Maduro foi preso e a esquerda tradicional revelou mais uma vez não lutar pelo pobre, pelo oprimido, pela minoria. Sua incoerência é tamanha que, Manuela D’avilla, quando perguntada, nem sequer teve a capacidade de classificar Maduro como um ditador. Segundo ela, isso é algo complexo de definir.
Toda a subjetividade e relatividade de conceitos e definições cultivada por décadas pela esquerda tem um objetivo claro: estabelecer uma concepção por conveniência. Ou seja, ao invés de “dar nomes aos bois”, é preferível relativizar um conceito, de modo que ele não seja impessoal, por exemplo.
Nesse sentido, o ditador facilmente pode ser Trump. Já Nicolás Maduro, é “complexo” definir, sabe?
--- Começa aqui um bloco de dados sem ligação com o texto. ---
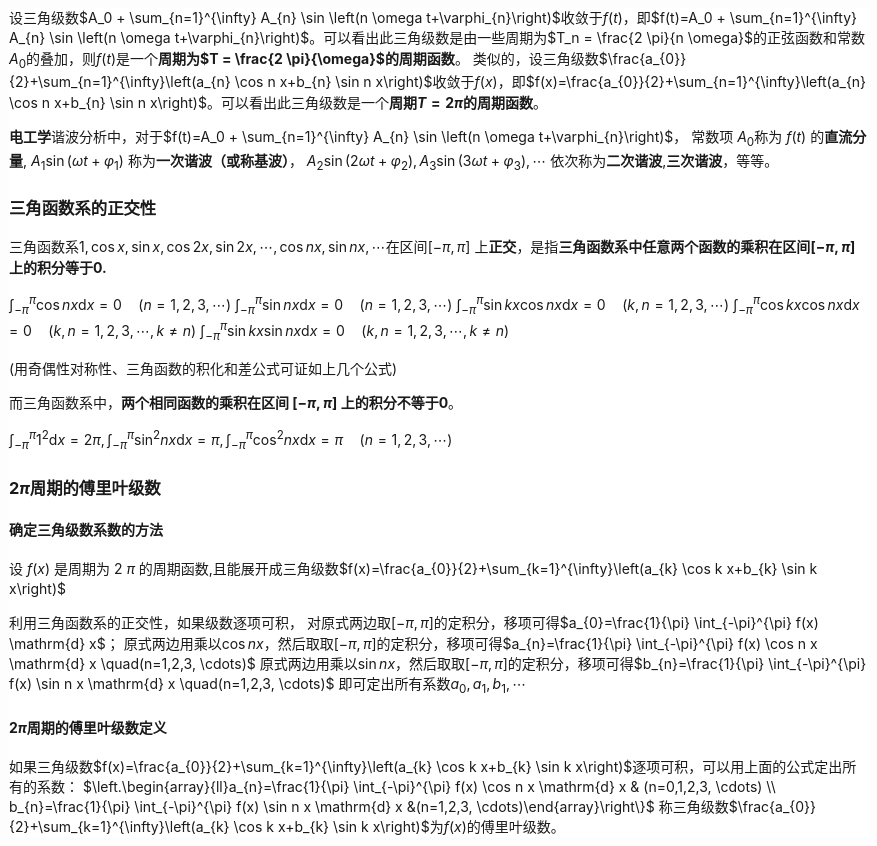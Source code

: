 设三角级数$A_0 +  \sum_{n=1}^{\infty} A_{n} \sin \left(n \omega t+\varphi_{n}\right)$收敛于$f(t)$，即$f(t)=A_0 +  \sum_{n=1}^{\infty} A_{n} \sin \left(n \omega t+\varphi_{n}\right)$。可以看出此三角级数是由一些周期为$T_n = \frac{2 \pi}{n \omega}$的正弦函数和常数$A_0$的叠加，则$f(t)$是一个**周期为$T = \frac{2 \pi}{\omega}$的周期函数**。
类似的，设三角级数$\frac{a_{0}}{2}+\sum_{n=1}^{\infty}\left(a_{n} \cos n x+b_{n} \sin n x\right)$收敛于$f(x)$，即$f(x)=\frac{a_{0}}{2}+\sum_{n=1}^{\infty}\left(a_{n} \cos n x+b_{n} \sin n x\right)$。可以看出此三角级数是一个**周期$T=2 \pi$的周期函数**。

**电工学**谐波分析中，对于$f(t)=A_0 +  \sum_{n=1}^{\infty} A_{n} \sin \left(n \omega t+\varphi_{n}\right)$，
常数项 $A_0$称为 $f(t)$ 的**直流分量**,
$A_{1} \sin \left(\omega t+\varphi_{1}\right)$ 称为**一次谐波（或称基波）**，
$A_{2} \sin \left(2 \omega t+\varphi_{2}\right), A_{3} \sin \left(3 \omega t+\varphi_{3}\right), \cdots$ 依次称为**二次谐波**,**三次谐波**，等等。

### 三角函数系的正交性

三角函数系$1, \cos x, \sin x, \cos 2 x, \sin 2 x, \cdots, \cos n x, \sin n x, \cdots$在区间$[ -\pi , \pi ]$ 上**正交**，是指**三角函数系中任意两个函数的乘积在区间$[ -\pi , \pi ]$ 上的积分等于0.**

$\int_{-\pi}^{\pi} \cos n x \mathrm{d} x=0 \quad(n=1,2,3, \cdots)$
$\int_{-\pi}^{\pi} \sin n x \mathrm{d} x=0 \quad(n=1,2,3, \cdots)$
$\int_{-\pi}^{\pi} \sin k x \cos n x \mathrm{d} x=0 \quad(k, n=1,2,3, \cdots)$
$\int_{-\pi}^{\pi} \cos k x \cos n x \mathrm{d} x=0 \quad(k, n=1,2,3, \cdots, k \neq n)$
$\int_{-\pi}^{\pi} \sin k x \sin n x \mathrm{d} x=0 \quad(k, n=1,2,3, \cdots, k \neq n)$

(用奇偶性对称性、三角函数的积化和差公式可证如上几个公式)

而三角函数系中，**两个相同函数的乘积在区间 $[ - \pi , \pi ]$ 上的积分不等于0**。

$\int_{-\pi}^{\pi} 1^{2} \mathrm{d} x=2 \pi, \int_{-\pi}^{\pi} \sin ^{2} n x \mathrm{d} x=\pi, \int_{-\pi}^{\pi} \cos ^{2} n x \mathrm{d} x=\pi \quad(n=1,2,3, \cdots)$

### $2\pi$周期的傅里叶级数

#### 确定三角级数系数的方法

设 $f(x)$ 是周期为 2 $\pi$ 的周期函数,且能展开成三角级数$f(x)=\frac{a_{0}}{2}+\sum_{k=1}^{\infty}\left(a_{k} \cos k x+b_{k} \sin k x\right)$

利用三角函数系的正交性，如果级数逐项可积，
对原式两边取$[-\pi,\pi]$的定积分，移项可得$a_{0}=\frac{1}{\pi} \int_{-\pi}^{\pi} f(x) \mathrm{d} x$；
原式两边用乘以$\cos n x$，然后取取$[-\pi,\pi]$的定积分，移项可得$a_{n}=\frac{1}{\pi} \int_{-\pi}^{\pi} f(x) \cos n x \mathrm{d} x \quad(n=1,2,3, \cdots)$
原式两边用乘以$\sin n x$，然后取取$[-\pi,\pi]$的定积分，移项可得$b_{n}=\frac{1}{\pi} \int_{-\pi}^{\pi} f(x) \sin n x \mathrm{d} x \quad(n=1,2,3, \cdots)$
即可定出所有系数$a_{0}, a_{1}, b_{1}, \cdots$

#### $2\pi$周期的傅里叶级数定义

如果三角级数$f(x)=\frac{a_{0}}{2}+\sum_{k=1}^{\infty}\left(a_{k} \cos k x+b_{k} \sin k x\right)$逐项可积，可以用上面的公式定出所有的系数：
$\left.\begin{array}{ll}a_{n}=\frac{1}{\pi} \int_{-\pi}^{\pi} f(x) \cos n x \mathrm{d} x & (n=0,1,2,3, \cdots) \\ b_{n}=\frac{1}{\pi} \int_{-\pi}^{\pi} f(x) \sin n x \mathrm{d} x &(n=1,2,3, \cdots)\end{array}\right\}$
称三角级数$\frac{a_{0}}{2}+\sum_{k=1}^{\infty}\left(a_{k} \cos k x+b_{k} \sin k x\right)$为$f(x)$的傅里叶级数。
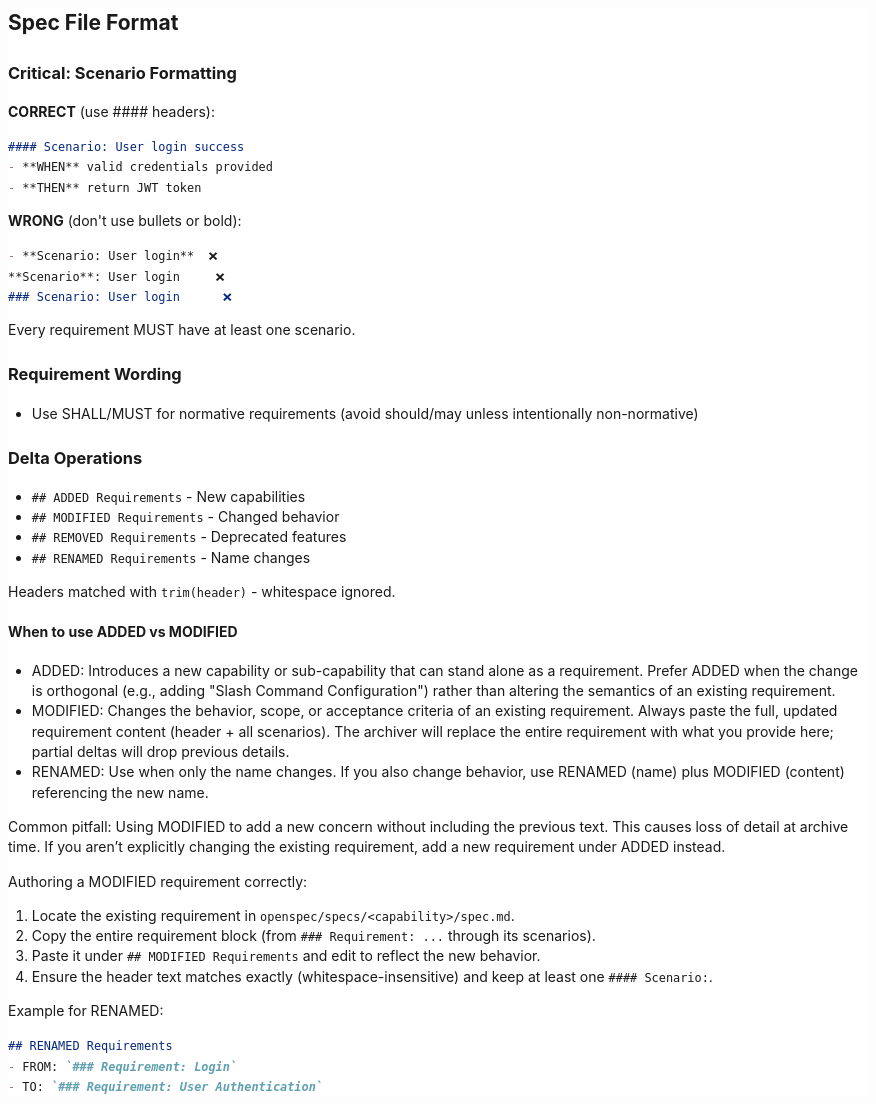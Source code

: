 ## Spec File Format

### Critical: Scenario Formatting

**CORRECT** (use #### headers):
```markdown
#### Scenario: User login success
- **WHEN** valid credentials provided
- **THEN** return JWT token
```

**WRONG** (don't use bullets or bold):
```markdown
- **Scenario: User login**  ❌
**Scenario**: User login     ❌
### Scenario: User login      ❌
```

Every requirement MUST have at least one scenario.

### Requirement Wording
- Use SHALL/MUST for normative requirements (avoid should/may unless intentionally non-normative)

### Delta Operations

- `## ADDED Requirements` - New capabilities
- `## MODIFIED Requirements` - Changed behavior
- `## REMOVED Requirements` - Deprecated features
- `## RENAMED Requirements` - Name changes

Headers matched with `trim(header)` - whitespace ignored.

#### When to use ADDED vs MODIFIED
- ADDED: Introduces a new capability or sub-capability that can stand alone as a requirement. Prefer ADDED when the change is orthogonal (e.g., adding "Slash Command Configuration") rather than altering the semantics of an existing requirement.
- MODIFIED: Changes the behavior, scope, or acceptance criteria of an existing requirement. Always paste the full, updated requirement content (header + all scenarios). The archiver will replace the entire requirement with what you provide here; partial deltas will drop previous details.
- RENAMED: Use when only the name changes. If you also change behavior, use RENAMED (name) plus MODIFIED (content) referencing the new name.

Common pitfall: Using MODIFIED to add a new concern without including the previous text. This causes loss of detail at archive time. If you aren’t explicitly changing the existing requirement, add a new requirement under ADDED instead.

Authoring a MODIFIED requirement correctly:
1) Locate the existing requirement in `openspec/specs/<capability>/spec.md`.
2) Copy the entire requirement block (from `### Requirement: ...` through its scenarios).
3) Paste it under `## MODIFIED Requirements` and edit to reflect the new behavior.
4) Ensure the header text matches exactly (whitespace-insensitive) and keep at least one `#### Scenario:`.

Example for RENAMED:
```markdown
## RENAMED Requirements
- FROM: `### Requirement: Login`
- TO: `### Requirement: User Authentication`
```
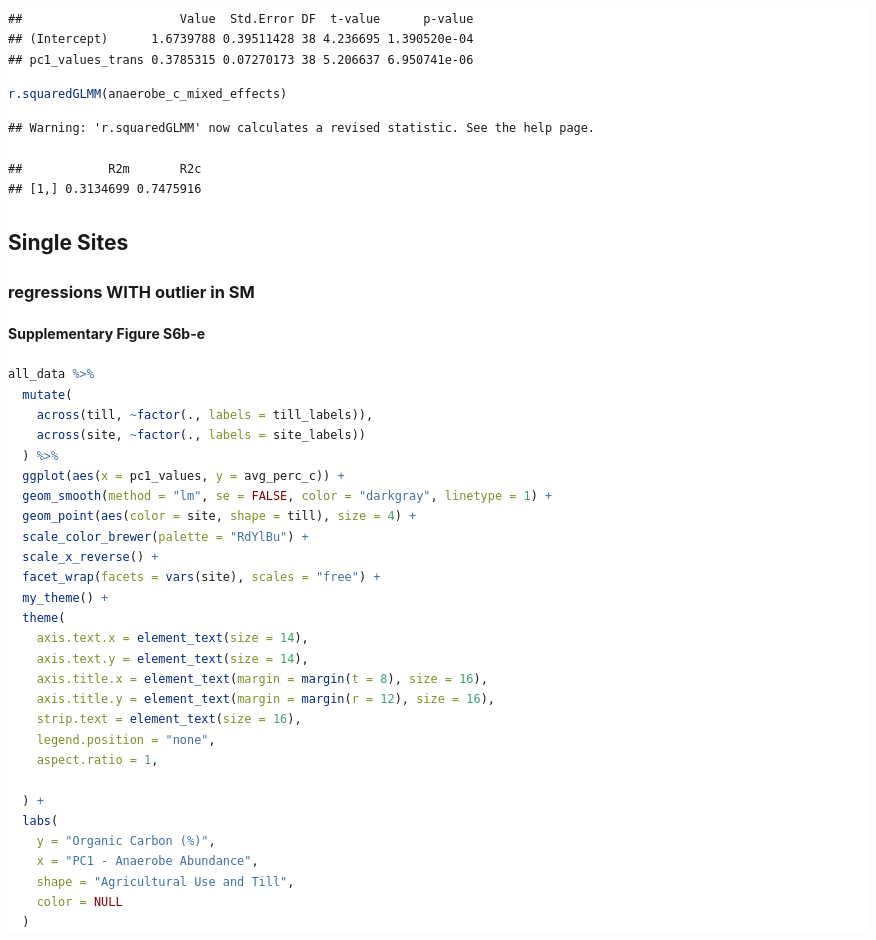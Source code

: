     ##                      Value  Std.Error DF  t-value      p-value
    ## (Intercept)      1.6739788 0.39511428 38 4.236695 1.390520e-04
    ## pc1_values_trans 0.3785315 0.07270173 38 5.206637 6.950741e-06

``` r
r.squaredGLMM(anaerobe_c_mixed_effects)
```

    ## Warning: 'r.squaredGLMM' now calculates a revised statistic. See the help page.

    ##            R2m       R2c
    ## [1,] 0.3134699 0.7475916

## Single Sites

### regressions WITH outlier in SM

#### Supplementary Figure S6b-e

``` r
all_data %>% 
  mutate(
    across(till, ~factor(., labels = till_labels)),
    across(site, ~factor(., labels = site_labels))
  ) %>% 
  ggplot(aes(x = pc1_values, y = avg_perc_c)) + 
  geom_smooth(method = "lm", se = FALSE, color = "darkgray", linetype = 1) +
  geom_point(aes(color = site, shape = till), size = 4) +
  scale_color_brewer(palette = "RdYlBu") +
  scale_x_reverse() +
  facet_wrap(facets = vars(site), scales = "free") +
  my_theme() + 
  theme(
    axis.text.x = element_text(size = 14),
    axis.text.y = element_text(size = 14),
    axis.title.x = element_text(margin = margin(t = 8), size = 16),
    axis.title.y = element_text(margin = margin(r = 12), size = 16),
    strip.text = element_text(size = 16),
    legend.position = "none",
    aspect.ratio = 1,
    
  ) +
  labs(
    y = "Organic Carbon (%)",
    x = "PC1 - Anaerobe Abundance",
    shape = "Agricultural Use and Till",
    color = NULL
  )
```
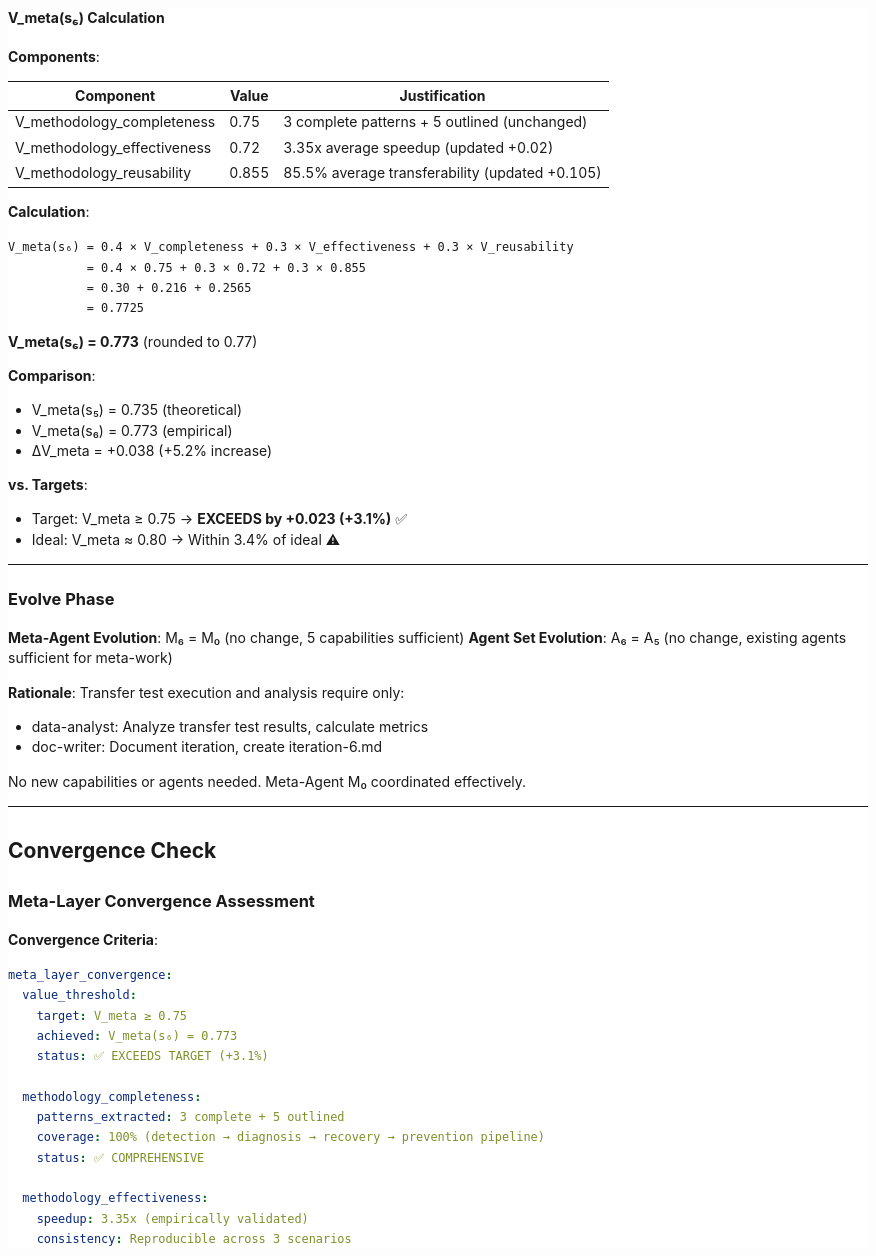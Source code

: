 
#### V_meta(s₆) Calculation

**Components**:

| Component | Value | Justification |
|-----------|-------|---------------|
| V_methodology_completeness | 0.75 | 3 complete patterns + 5 outlined (unchanged) |
| V_methodology_effectiveness | 0.72 | 3.35x average speedup (updated +0.02) |
| V_methodology_reusability | 0.855 | 85.5% average transferability (updated +0.105) |

**Calculation**:
```
V_meta(s₆) = 0.4 × V_completeness + 0.3 × V_effectiveness + 0.3 × V_reusability
           = 0.4 × 0.75 + 0.3 × 0.72 + 0.3 × 0.855
           = 0.30 + 0.216 + 0.2565
           = 0.7725
```

**V_meta(s₆) = 0.773** (rounded to 0.77)

**Comparison**:
- V_meta(s₅) = 0.735 (theoretical)
- V_meta(s₆) = 0.773 (empirical)
- ΔV_meta = +0.038 (+5.2% increase)

**vs. Targets**:
- Target: V_meta ≥ 0.75 → **EXCEEDS by +0.023 (+3.1%)** ✅
- Ideal: V_meta ≈ 0.80 → Within 3.4% of ideal ⚠️

---

### Evolve Phase

**Meta-Agent Evolution**: M₆ = M₀ (no change, 5 capabilities sufficient)
**Agent Set Evolution**: A₆ = A₅ (no change, existing agents sufficient for meta-work)

**Rationale**: Transfer test execution and analysis require only:
- data-analyst: Analyze transfer test results, calculate metrics
- doc-writer: Document iteration, create iteration-6.md

No new capabilities or agents needed. Meta-Agent M₀ coordinated effectively.

---

## Convergence Check

### Meta-Layer Convergence Assessment

**Convergence Criteria**:

```yaml
meta_layer_convergence:
  value_threshold:
    target: V_meta ≥ 0.75
    achieved: V_meta(s₆) = 0.773
    status: ✅ EXCEEDS TARGET (+3.1%)

  methodology_completeness:
    patterns_extracted: 3 complete + 5 outlined
    coverage: 100% (detection → diagnosis → recovery → prevention pipeline)
    status: ✅ COMPREHENSIVE

  methodology_effectiveness:
    speedup: 3.35x (empirically validated)
    consistency: Reproducible across 3 scenarios
```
Um país com liberdade de expressão limitada e eleições manipuladas não é fundamento suficiente para tal constatação, ainda falta o principal: De quem estamos falando? Com isso, agora sim podemos conferir conforme os velhos moldes relativistas da lógica esquerdistas.
O povo comemorar a derrota de um líder que perseguia seus opositores políticos não significa grande coisa. Afinal, quem liga se o venezuelano tem pão na mesa? O que importa mesmo é o Petróleo. Pessoas e animais morreram de fome no governo de Maduro, mas o principal, o petróleo estava a salvo das garras da potência opressora do capitalismo.
Até o Direito Internacional foi trazido à discussão para afirmar que houve a quebra da Soberania venezuelana – mesmo que ironicamente o país invadido seja antidemocrático. Até porque o que vale mesmo para eles (esquerda) é a simples concentração de poder. Mesmo que para isso, o oprimido seja pisoteado com um propósito maior: resguardar o poderio.